House Price Prediction - Ames Housing Dataset
Predicting a value from data is a very common data science problem for example, predicting house prices based on neighbourhood or number of acres. A popular dataset of this sort is the Ames Housing dataset which can be found on Kaggle. In this article, I will walkthrough, step by step, the code I built for predicting house prices.
As usual in any data science project, import the required libraries.
# Importing the libraries
import numpy as np
import matplotlib.pyplot as plt
import pandas as pd
import seaborn as sns
Import the training and testing datasets as a dataframe. The datasets can be found on Kaggle.

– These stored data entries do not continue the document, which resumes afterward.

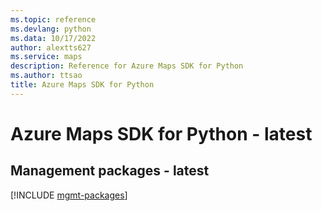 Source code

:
 ```yaml
---
ms.topic: reference
ms.devlang: python
ms.data: 10/17/2022
author: alextts627
ms.service: maps
description: Reference for Azure Maps SDK for Python
ms.author: ttsao
title: Azure Maps SDK for Python
---
```

# Azure Maps SDK for Python - latest

## Management packages - latest
[!INCLUDE [mgmt-packages](maps-mgmt-index.md)]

# Importing the datasets and joining them together
train = pd.read_csv('train.csv')
test = pd.read_csv('test.csv')
Lets summarise the training dataset, so that we can get an overview of the data.
train.info()
The result is shown below:
This shows that there are 80 columns in the dataset if you don't include the index. Now the goal here is to predict the 'SalePrice' for houses in the test dataset based on the other 79 features. That's a lot of variables to consider!
So where do we even begin?
The answer here is Exploratory Data Analysis (EDA). Before modelling the data it is always best practice to explore the dataset in order to get understanding of the how the different features may correlate with the y-variable, which in this case is the SalePrice. This also allows one to build a working hypothesis as it helps guide the project in terms of what variables you need to assess and potentially model.

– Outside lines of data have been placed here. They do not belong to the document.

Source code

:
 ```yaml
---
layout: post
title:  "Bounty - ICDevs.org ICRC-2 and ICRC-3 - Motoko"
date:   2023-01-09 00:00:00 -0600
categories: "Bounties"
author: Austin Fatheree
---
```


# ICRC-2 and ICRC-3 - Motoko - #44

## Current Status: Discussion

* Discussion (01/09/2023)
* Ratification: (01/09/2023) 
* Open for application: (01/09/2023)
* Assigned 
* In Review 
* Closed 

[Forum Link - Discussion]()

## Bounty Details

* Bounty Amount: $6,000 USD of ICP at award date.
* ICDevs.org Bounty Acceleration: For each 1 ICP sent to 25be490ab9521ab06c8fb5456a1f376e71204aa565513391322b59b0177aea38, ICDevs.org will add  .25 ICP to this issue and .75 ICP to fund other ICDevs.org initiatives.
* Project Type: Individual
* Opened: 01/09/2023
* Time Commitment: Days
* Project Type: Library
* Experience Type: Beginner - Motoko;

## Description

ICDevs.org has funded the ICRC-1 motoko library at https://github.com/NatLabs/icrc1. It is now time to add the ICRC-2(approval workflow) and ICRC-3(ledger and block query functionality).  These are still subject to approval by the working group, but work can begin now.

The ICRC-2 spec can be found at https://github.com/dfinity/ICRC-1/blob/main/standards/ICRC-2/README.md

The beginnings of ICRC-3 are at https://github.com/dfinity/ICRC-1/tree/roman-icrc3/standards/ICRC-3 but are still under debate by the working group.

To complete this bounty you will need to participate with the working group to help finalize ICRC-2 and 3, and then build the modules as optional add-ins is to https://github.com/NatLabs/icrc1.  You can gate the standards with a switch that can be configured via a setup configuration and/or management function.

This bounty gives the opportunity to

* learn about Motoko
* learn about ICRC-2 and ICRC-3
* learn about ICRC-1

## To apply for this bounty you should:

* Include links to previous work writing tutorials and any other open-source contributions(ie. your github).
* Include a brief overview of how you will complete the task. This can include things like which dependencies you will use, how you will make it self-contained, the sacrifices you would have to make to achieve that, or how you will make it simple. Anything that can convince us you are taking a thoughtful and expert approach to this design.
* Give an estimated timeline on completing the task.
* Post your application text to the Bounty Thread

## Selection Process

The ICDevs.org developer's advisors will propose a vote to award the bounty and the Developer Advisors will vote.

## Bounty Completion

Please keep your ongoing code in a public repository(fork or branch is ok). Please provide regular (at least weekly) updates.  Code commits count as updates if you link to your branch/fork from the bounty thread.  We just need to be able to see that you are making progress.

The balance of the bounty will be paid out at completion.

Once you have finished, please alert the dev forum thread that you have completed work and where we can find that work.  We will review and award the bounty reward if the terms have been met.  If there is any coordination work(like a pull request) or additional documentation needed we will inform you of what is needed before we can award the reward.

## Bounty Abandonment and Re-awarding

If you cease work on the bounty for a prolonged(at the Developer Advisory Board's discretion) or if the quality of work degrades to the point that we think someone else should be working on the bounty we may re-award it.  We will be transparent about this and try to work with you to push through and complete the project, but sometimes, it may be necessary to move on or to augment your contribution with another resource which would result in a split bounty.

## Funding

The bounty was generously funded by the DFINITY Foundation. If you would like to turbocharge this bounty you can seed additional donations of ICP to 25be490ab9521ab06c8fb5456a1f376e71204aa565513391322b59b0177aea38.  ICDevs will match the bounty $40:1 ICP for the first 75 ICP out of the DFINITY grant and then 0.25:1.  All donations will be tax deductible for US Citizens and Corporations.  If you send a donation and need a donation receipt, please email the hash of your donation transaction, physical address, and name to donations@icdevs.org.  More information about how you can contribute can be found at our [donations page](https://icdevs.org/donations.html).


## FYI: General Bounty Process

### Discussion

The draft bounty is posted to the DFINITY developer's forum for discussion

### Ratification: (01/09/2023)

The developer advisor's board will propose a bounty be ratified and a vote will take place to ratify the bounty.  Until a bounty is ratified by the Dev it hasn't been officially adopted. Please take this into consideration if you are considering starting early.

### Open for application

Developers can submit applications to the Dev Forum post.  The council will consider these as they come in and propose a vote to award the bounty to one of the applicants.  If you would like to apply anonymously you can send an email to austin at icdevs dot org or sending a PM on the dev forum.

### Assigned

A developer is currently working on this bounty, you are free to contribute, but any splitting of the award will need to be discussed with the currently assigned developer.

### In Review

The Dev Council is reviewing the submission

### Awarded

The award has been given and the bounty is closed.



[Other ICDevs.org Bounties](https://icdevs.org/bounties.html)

A very powerful visualisation for this and one which I would use in any data science project is a correlation heatmap between all numerical columns in the training dataset and the SalePrice.
# Subset of training dataset with only numerical columns
train_num = train.select_dtypes(exclude='object').reset_index()
# Correlation Heatmap for Sale Price
train_num.corr()[['SalePrice']].sort_values(by='SalePrice', ascending=False)
plt.figure(figsize=(16,14), dpi=500)
chart4 = sns.heatmap(train_num.corr()[['SalePrice']].sort_values(by='SalePrice', ascending=False),
vmin=-1, vmax=1, cmap='BrBG',
)
chart4.set_title('Sale Price Correlation Heatmap', fontdict={'fontsize': 12},
pad=12)
plt.show()
The result is as shown below:
As side from SalePrice itself, this visual shows that the top 5 numerical features which correlates strongly with SalePrice are: OverallQual, GrLivArea, GarageCars, GarageArea, TotalBsmtSF. Now, we managed to narrow down the list of potential features from 79 to just 5 from just a single visual, hence very powerful.
As a working hypothesis, one could say that a larger living space means higher house prices. We can explore this relationship further by plotting a scatter graph between SalePrice and GrLivArea with the following code:
plt.scatter(train['GrLivArea'], train['SalePrice'], color = 'red')
plt.title('Sale Price vs GrLivArea - Training Set')
plt.xlabel('GrLivArea')
plt.ylabel('Sale Price')
plt.show()
The result is as shown below:
As shown in the figure above, aside from a few outliers, there is a linear relation between GrLivArea and the SalePrice. This supports our working hypothesis.
Now it's time for modelling. For simplicity, I will just use the 5 features we found so far to train a model.
features = ['OverallQual', 'GrLivArea',
'GarageCars', 'GarageArea', 'TotalBsmtSF']
X_train = pd.DataFrame(train[features])
y_train = train.iloc[:, -1].values
X_test = pd.DataFrame(test[features])
Treat for missing values in the features by using the method of imputation by he median.
print(X_test.isnull().sum())
X_test['GarageCars'] = X_test['GarageCars'].replace(np.NaN, X_test['GarageCars'].median())
X_test['GarageArea'] = X_test['GarageArea'].replace(np.NaN, X_test['GarageArea'].median())
X_test['TotalBsmtSF'] = X_test['TotalBsmtSF'].replace(np.NaN, X_test['TotalBsmtSF'].median())
For my model, I used Random Forest Regressor.
# Training Random Forest Regression
from sklearn.ensemble import RandomForestRegressor
rfg = RandomForestRegressor()
rfg.fit(X_train, y_train)
After training the model, I applied it on the X_test to predict the values for SalePrice and submitted my results to Kaggle.
# Predicting test set results
y_pred = rfg.predict(X_test)
print(y_pred)
My score on Kaggle is shown below:
Now whilst the score isn't the best, there are a couple takeaways that could help improve the score:
- Remove outliers from the data as they influence the accuracy of the model.
- Use a different model like XGBoost.
- Explore and incorporate categorical variables into the model.
Summary
When trying to model on data with 70+ variables, it is crucial to conduct EDA in order to reduce the number of variables from the many to just a few. This helps with building an intuitive model that can be easily translated to business users.